Actuellement, la quasi-totalité des 42 mesures du PASF sont appliquées.

Autres mesures règlementaires

  • Rémunération des dépôts

Depuis mars 2005, la France qui était le dernier pays de l’UE à interdire la rémunération des dépôts à vue, s’est mise en conformité avec la jurisprudence communautaire, et les banques, en France, peuvent dorénavant, si elles le souhaitent, rémunérer les comptes courants.

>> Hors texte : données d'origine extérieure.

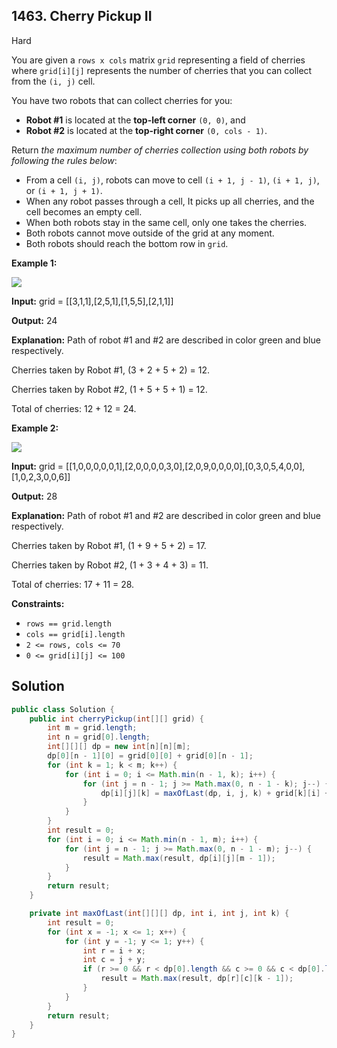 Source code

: ## 1463\. Cherry Pickup II

Hard

You are given a `rows x cols` matrix `grid` representing a field of cherries where `grid[i][j]` represents the number of cherries that you can collect from the `(i, j)` cell.

You have two robots that can collect cherries for you:

*   **Robot #1** is located at the **top-left corner** `(0, 0)`, and
*   **Robot #2** is located at the **top-right corner** `(0, cols - 1)`.

Return _the maximum number of cherries collection using both robots by following the rules below_:

*   From a cell `(i, j)`, robots can move to cell `(i + 1, j - 1)`, `(i + 1, j)`, or `(i + 1, j + 1)`.
*   When any robot passes through a cell, It picks up all cherries, and the cell becomes an empty cell.
*   When both robots stay in the same cell, only one takes the cherries.
*   Both robots cannot move outside of the grid at any moment.
*   Both robots should reach the bottom row in `grid`.

**Example 1:**

![](https://assets.leetcode.com/uploads/2020/04/29/sample_1_1802.png)

**Input:** grid = [[3,1,1],[2,5,1],[1,5,5],[2,1,1]]

**Output:** 24

**Explanation:** Path of robot #1 and #2 are described in color green and blue respectively.

Cherries taken by Robot #1, (3 + 2 + 5 + 2) = 12.

Cherries taken by Robot #2, (1 + 5 + 5 + 1) = 12. 

Total of cherries: 12 + 12 = 24.

**Example 2:**

![](https://assets.leetcode.com/uploads/2020/04/23/sample_2_1802.png)

**Input:** grid = [[1,0,0,0,0,0,1],[2,0,0,0,0,3,0],[2,0,9,0,0,0,0],[0,3,0,5,4,0,0],[1,0,2,3,0,0,6]]

**Output:** 28

**Explanation:** Path of robot #1 and #2 are described in color green and blue respectively.

Cherries taken by Robot #1, (1 + 9 + 5 + 2) = 17.

Cherries taken by Robot #2, (1 + 3 + 4 + 3) = 11. 

Total of cherries: 17 + 11 = 28.

**Constraints:**

*   `rows == grid.length`
*   `cols == grid[i].length`
*   `2 <= rows, cols <= 70`
*   `0 <= grid[i][j] <= 100`

## Solution

```java
public class Solution {
    public int cherryPickup(int[][] grid) {
        int m = grid.length;
        int n = grid[0].length;
        int[][][] dp = new int[n][n][m];
        dp[0][n - 1][0] = grid[0][0] + grid[0][n - 1];
        for (int k = 1; k < m; k++) {
            for (int i = 0; i <= Math.min(n - 1, k); i++) {
                for (int j = n - 1; j >= Math.max(0, n - 1 - k); j--) {
                    dp[i][j][k] = maxOfLast(dp, i, j, k) + grid[k][i] + ((i == j) ? 0 : grid[k][j]);
                }
            }
        }
        int result = 0;
        for (int i = 0; i <= Math.min(n - 1, m); i++) {
            for (int j = n - 1; j >= Math.max(0, n - 1 - m); j--) {
                result = Math.max(result, dp[i][j][m - 1]);
            }
        }
        return result;
    }

    private int maxOfLast(int[][][] dp, int i, int j, int k) {
        int result = 0;
        for (int x = -1; x <= 1; x++) {
            for (int y = -1; y <= 1; y++) {
                int r = i + x;
                int c = j + y;
                if (r >= 0 && r < dp[0].length && c >= 0 && c < dp[0].length) {
                    result = Math.max(result, dp[r][c][k - 1]);
                }
            }
        }
        return result;
    }
}
```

  • Virements et paiements transfrontaliers

Depuis le 1er juillet 2002, les frais bancaires prélevés pour des retraits effectués à des distributeurs, des opérations par carte bancaire et des virements transfrontaliers en euros sont égaux à ceux facturés pour des transactions domestiques similaires. Un “espace unique de paiement en euros” (SEPA) a été mis en place puis révisé en 2015 afin de s’adapter aux paiements en ligne et par téléphone.

  • Harmonisation des règles du crédit à la consommation

Les Etats membres ont conclu le 21 mai 2007 un accord modifiant la directive sur le crédit à la consommation. Les nouvelles règles accroîtront la transparence du marché au profit du consommateur. Il pourra désormais comparer plus facilement les informations. De plus, une nouvelle méthode de calcul du taux annuel effectif global (TAEG), unique pour toute l’UE, permettra aux consommateurs de se rendre compte du coût réel du crédit.

Vers une Union des marchés de capitaux ?

En réponse au sous-investissement dans un certain nombre de secteurs ou de régions européennes, le projet d’Union des marchés de capitaux (UMC) entend faciliter le financement de projets dans l’UE. La Commission a lancé un plan d’action en 2020 afin de fluidifier la circulation des capitaux sur le Vieux Continent. Cette initiative s’est notamment concrétisée en novembre 2021 avec plusieurs mesures, dont celle consistant à offrir une meilleure visibilité aux investisseurs.

En parallèle, l’exécutif européen a cherché à abolir les traités bilatéraux d’investissement (TBI), signés entre les Etats membres au sein même de l’UE et qui mordent sur les compétences de l’Union. Ces accords ont souvent été signés avant les élargissement successifs. En 2020, 23 pays ont signé un compromis, marquant la fin des anciens TBI.